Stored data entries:
-- -- --

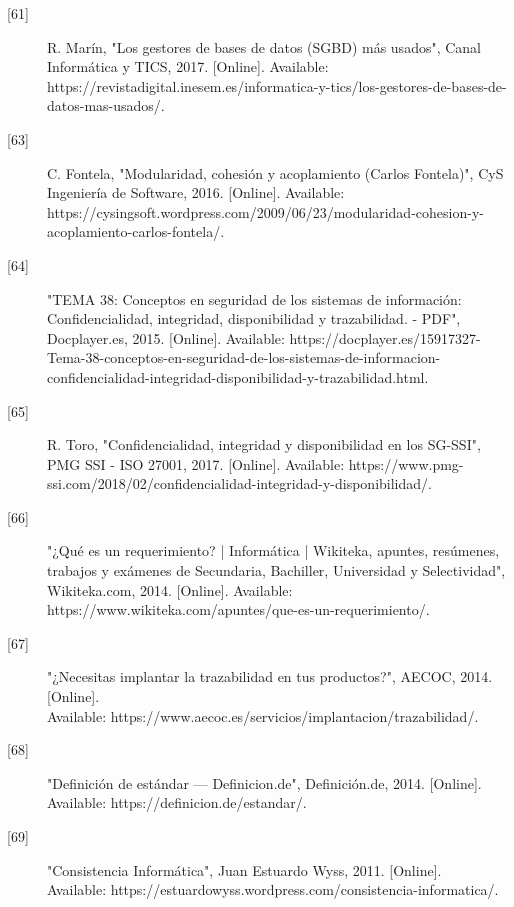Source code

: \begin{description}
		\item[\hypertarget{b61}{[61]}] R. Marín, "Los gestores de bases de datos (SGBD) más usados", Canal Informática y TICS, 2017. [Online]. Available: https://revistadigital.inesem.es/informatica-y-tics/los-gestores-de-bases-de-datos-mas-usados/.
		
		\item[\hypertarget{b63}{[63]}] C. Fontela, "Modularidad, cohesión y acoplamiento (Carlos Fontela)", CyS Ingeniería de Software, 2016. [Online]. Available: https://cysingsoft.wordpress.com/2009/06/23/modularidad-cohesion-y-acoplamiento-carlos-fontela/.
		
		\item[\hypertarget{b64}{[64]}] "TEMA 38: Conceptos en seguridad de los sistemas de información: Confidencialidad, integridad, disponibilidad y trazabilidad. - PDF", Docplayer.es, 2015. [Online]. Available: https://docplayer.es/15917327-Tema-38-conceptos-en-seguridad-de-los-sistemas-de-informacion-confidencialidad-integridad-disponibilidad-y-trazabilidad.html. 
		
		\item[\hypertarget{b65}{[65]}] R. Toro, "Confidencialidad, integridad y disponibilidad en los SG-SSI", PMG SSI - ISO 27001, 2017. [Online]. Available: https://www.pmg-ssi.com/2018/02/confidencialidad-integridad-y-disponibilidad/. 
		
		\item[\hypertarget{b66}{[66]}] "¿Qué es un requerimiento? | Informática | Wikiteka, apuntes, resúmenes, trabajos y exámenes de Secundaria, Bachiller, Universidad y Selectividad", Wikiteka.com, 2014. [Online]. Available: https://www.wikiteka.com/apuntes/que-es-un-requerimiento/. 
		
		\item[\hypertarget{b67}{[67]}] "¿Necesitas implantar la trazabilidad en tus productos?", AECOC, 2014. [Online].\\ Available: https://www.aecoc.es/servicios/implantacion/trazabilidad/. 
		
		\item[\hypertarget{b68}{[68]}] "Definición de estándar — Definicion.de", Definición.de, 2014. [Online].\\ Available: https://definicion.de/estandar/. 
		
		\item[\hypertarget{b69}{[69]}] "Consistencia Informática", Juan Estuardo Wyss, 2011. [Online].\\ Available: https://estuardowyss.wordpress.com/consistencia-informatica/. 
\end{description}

-- -- --

[Task to carry out]:
Your output is the lines from the top of the entries through the line containing "implantar la trazabilidad", exactly as they stand. No pictures belong in it.

[Task output]:
Source code

: \begin{description}
		\item[\hypertarget{b61}{[61]}] R. Marín, "Los gestores de bases de datos (SGBD) más usados", Canal Informática y TICS, 2017. [Online]. Available: https://revistadigital.inesem.es/informatica-y-tics/los-gestores-de-bases-de-datos-mas-usados/.
		
		\item[\hypertarget{b63}{[63]}] C. Fontela, "Modularidad, cohesión y acoplamiento (Carlos Fontela)", CyS Ingeniería de Software, 2016. [Online]. Available: https://cysingsoft.wordpress.com/2009/06/23/modularidad-cohesion-y-acoplamiento-carlos-fontela/.
		
		\item[\hypertarget{b64}{[64]}] "TEMA 38: Conceptos en seguridad de los sistemas de información: Confidencialidad, integridad, disponibilidad y trazabilidad. - PDF", Docplayer.es, 2015. [Online]. Available: https://docplayer.es/15917327-Tema-38-conceptos-en-seguridad-de-los-sistemas-de-informacion-confidencialidad-integridad-disponibilidad-y-trazabilidad.html. 
		
		\item[\hypertarget{b65}{[65]}] R. Toro, "Confidencialidad, integridad y disponibilidad en los SG-SSI", PMG SSI - ISO 27001, 2017. [Online]. Available: https://www.pmg-ssi.com/2018/02/confidencialidad-integridad-y-disponibilidad/. 
		
		\item[\hypertarget{b66}{[66]}] "¿Qué es un requerimiento? | Informática | Wikiteka, apuntes, resúmenes, trabajos y exámenes de Secundaria, Bachiller, Universidad y Selectividad", Wikiteka.com, 2014. [Online]. Available: https://www.wikiteka.com/apuntes/que-es-un-requerimiento/. 
		
		\item[\hypertarget{b67}{[67]}] "¿Necesitas implantar la trazabilidad en tus productos?", AECOC, 2014. [Online].\\ Available: https://www.aecoc.es/servicios/implantacion/trazabilidad/. 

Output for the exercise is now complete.